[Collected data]
□ □ □

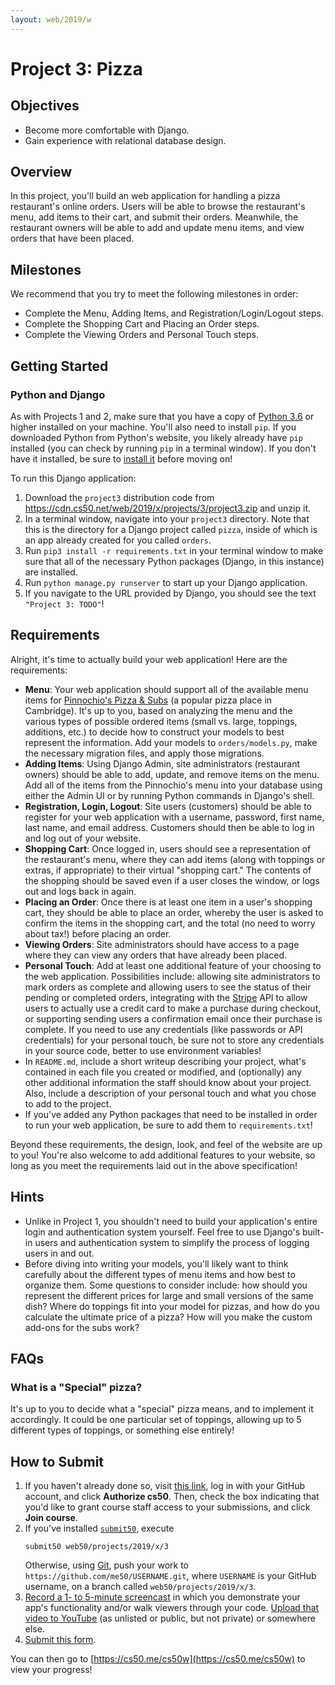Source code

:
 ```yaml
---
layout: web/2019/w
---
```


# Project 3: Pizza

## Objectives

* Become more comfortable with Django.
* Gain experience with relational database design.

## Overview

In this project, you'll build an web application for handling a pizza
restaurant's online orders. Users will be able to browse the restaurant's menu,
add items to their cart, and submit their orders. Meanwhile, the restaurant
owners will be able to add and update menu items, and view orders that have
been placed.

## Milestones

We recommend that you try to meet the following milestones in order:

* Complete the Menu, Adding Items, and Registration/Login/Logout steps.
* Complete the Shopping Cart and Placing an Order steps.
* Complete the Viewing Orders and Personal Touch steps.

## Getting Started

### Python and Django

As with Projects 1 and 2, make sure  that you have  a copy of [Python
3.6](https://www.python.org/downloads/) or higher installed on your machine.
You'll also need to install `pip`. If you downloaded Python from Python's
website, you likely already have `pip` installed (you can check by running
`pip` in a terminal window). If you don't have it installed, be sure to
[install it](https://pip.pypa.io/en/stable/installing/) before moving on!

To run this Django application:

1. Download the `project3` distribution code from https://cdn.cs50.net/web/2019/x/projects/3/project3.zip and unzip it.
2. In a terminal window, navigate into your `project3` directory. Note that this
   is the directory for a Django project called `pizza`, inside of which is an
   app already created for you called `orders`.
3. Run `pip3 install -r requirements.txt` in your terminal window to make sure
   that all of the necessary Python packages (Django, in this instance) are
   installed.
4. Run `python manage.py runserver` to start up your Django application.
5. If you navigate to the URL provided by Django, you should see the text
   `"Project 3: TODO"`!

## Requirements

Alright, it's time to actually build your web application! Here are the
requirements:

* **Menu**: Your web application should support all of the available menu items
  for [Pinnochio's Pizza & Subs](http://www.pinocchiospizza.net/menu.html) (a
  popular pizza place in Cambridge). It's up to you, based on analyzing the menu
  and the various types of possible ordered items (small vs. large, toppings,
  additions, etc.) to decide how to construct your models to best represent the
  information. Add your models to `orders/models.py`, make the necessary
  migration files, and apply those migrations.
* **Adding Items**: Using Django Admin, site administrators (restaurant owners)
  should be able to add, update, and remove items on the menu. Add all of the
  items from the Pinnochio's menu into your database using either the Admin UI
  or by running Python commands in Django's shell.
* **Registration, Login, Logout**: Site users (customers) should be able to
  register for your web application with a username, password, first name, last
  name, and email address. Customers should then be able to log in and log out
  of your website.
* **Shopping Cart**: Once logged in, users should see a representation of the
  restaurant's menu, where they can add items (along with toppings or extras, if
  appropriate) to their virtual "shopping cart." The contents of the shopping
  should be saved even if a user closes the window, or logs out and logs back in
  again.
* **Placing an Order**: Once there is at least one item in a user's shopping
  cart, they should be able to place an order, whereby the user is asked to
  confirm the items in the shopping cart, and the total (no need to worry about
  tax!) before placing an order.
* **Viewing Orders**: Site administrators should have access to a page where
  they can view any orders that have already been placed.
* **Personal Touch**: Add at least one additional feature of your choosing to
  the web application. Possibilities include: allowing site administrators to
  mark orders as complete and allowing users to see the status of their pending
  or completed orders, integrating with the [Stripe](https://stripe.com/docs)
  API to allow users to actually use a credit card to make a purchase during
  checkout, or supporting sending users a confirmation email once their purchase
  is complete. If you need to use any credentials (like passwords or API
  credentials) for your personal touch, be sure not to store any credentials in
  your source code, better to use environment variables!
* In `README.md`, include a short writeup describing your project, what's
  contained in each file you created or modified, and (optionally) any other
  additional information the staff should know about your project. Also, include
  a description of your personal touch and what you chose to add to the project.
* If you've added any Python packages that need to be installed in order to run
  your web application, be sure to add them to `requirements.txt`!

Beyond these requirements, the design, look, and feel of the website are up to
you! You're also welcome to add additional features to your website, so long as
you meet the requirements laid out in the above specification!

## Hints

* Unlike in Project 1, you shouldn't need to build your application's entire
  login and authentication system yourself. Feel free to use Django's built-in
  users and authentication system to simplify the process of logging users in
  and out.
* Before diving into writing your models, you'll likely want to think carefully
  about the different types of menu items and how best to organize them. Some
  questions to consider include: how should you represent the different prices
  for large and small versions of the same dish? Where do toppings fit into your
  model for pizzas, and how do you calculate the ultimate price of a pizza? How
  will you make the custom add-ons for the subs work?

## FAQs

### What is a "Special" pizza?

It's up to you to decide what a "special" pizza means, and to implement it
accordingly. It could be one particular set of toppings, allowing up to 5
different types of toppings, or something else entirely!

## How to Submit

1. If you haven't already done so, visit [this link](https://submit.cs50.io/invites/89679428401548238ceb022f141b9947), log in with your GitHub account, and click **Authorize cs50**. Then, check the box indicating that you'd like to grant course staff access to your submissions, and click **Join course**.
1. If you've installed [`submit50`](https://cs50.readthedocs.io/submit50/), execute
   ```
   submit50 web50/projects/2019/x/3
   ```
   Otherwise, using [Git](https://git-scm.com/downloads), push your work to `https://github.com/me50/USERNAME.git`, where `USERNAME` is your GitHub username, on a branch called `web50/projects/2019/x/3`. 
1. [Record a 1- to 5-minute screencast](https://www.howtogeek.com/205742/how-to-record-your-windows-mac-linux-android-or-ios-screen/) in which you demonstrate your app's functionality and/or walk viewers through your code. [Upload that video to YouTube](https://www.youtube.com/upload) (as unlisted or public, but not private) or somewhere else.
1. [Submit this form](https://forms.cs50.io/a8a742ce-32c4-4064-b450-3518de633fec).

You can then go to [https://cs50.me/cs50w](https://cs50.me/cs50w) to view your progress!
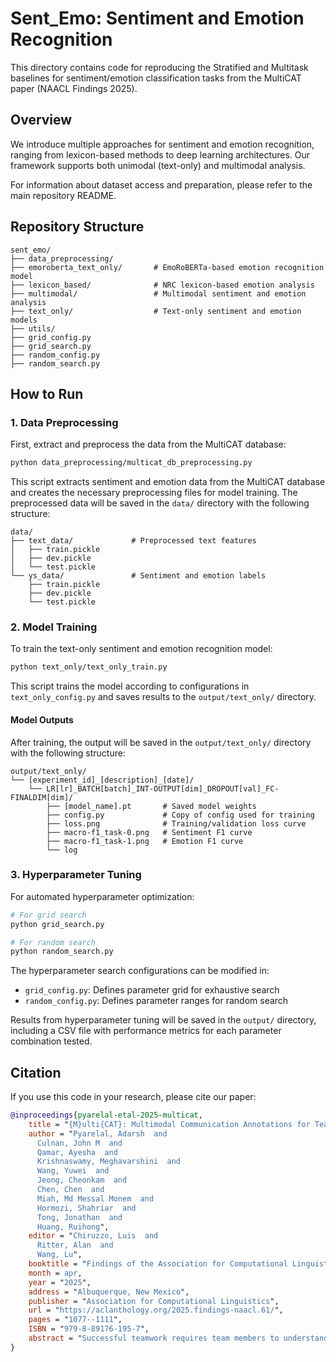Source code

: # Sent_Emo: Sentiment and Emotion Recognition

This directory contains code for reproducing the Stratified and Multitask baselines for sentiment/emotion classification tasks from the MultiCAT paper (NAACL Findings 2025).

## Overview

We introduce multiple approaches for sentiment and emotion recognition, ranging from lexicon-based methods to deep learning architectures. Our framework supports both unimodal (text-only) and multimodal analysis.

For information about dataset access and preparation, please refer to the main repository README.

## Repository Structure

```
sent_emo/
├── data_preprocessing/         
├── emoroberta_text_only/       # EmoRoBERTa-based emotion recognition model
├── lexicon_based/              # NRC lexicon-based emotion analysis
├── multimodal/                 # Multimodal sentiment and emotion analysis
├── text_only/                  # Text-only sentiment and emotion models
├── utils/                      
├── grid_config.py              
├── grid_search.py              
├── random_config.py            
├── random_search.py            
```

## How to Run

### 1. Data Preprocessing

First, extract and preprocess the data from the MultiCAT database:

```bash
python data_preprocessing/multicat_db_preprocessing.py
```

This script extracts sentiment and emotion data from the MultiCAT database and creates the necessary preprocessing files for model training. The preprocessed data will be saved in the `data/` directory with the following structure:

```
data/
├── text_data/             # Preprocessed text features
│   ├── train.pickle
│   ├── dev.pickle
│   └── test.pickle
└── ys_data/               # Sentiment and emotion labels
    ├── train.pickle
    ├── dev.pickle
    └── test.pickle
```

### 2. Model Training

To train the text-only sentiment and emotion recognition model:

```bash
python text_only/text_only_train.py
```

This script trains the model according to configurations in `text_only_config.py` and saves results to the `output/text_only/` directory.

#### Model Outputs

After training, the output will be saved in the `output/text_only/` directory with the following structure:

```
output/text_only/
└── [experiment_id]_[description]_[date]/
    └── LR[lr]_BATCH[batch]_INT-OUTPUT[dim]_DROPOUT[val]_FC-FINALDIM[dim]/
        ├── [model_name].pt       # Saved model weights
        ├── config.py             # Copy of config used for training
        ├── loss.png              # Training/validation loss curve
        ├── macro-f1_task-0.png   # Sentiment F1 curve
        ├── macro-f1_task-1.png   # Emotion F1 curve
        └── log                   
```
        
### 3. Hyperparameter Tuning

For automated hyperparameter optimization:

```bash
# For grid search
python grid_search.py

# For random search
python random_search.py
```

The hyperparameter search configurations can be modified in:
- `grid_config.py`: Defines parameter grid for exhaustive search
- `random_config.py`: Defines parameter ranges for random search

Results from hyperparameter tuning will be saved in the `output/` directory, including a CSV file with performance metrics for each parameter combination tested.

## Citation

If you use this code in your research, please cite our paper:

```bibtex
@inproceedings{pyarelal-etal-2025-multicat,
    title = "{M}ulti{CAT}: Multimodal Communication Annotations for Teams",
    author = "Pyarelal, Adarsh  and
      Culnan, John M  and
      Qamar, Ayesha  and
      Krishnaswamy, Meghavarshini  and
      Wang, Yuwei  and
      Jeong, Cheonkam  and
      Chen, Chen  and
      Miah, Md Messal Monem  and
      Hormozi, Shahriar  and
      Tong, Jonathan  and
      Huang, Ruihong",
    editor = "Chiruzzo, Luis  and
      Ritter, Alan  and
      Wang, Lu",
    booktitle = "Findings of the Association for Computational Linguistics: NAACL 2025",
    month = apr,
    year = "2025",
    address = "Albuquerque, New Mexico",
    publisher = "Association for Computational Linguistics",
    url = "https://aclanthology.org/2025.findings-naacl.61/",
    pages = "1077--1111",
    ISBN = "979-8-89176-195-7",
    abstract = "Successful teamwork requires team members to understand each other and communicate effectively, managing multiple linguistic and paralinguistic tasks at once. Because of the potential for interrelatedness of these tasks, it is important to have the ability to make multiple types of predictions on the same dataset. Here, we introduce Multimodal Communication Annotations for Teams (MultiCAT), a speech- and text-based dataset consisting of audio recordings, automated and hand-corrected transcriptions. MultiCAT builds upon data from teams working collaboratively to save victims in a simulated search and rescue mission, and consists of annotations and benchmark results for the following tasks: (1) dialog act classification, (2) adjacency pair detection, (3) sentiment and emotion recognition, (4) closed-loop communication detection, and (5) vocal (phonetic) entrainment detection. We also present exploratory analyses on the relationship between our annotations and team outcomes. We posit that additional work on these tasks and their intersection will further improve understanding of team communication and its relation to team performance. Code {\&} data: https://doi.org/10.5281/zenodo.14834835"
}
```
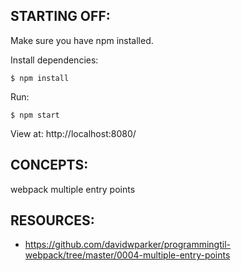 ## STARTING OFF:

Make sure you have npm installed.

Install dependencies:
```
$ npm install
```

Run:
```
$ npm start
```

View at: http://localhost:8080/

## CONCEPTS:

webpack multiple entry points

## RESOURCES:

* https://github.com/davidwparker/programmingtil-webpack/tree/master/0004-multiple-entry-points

□ □ □

YOUR INSTRUCTIONS: Reproduce only the lines from the beginning of the data through the line that contains "2. In a terminal", both included, and please drop the pictures.

RESPONSE TO THE EXERCISE:
Source code

:
 ```yaml
---
layout: web/2019/w
---
```


# Project 3: Pizza

## Objectives

* Become more comfortable with Django.
* Gain experience with relational database design.

## Overview

In this project, you'll build an web application for handling a pizza
restaurant's online orders. Users will be able to browse the restaurant's menu,
add items to their cart, and submit their orders. Meanwhile, the restaurant
owners will be able to add and update menu items, and view orders that have
been placed.

## Milestones

We recommend that you try to meet the following milestones in order:

* Complete the Menu, Adding Items, and Registration/Login/Logout steps.
* Complete the Shopping Cart and Placing an Order steps.
* Complete the Viewing Orders and Personal Touch steps.

## Getting Started

### Python and Django

As with Projects 1 and 2, make sure  that you have  a copy of [Python
3.6](https://www.python.org/downloads/) or higher installed on your machine.
You'll also need to install `pip`. If you downloaded Python from Python's
website, you likely already have `pip` installed (you can check by running
`pip` in a terminal window). If you don't have it installed, be sure to
[install it](https://pip.pypa.io/en/stable/installing/) before moving on!

To run this Django application:

1. Download the `project3` distribution code from https://cdn.cs50.net/web/2019/x/projects/3/project3.zip and unzip it.
2. In a terminal window, navigate into your `project3` directory. Note that this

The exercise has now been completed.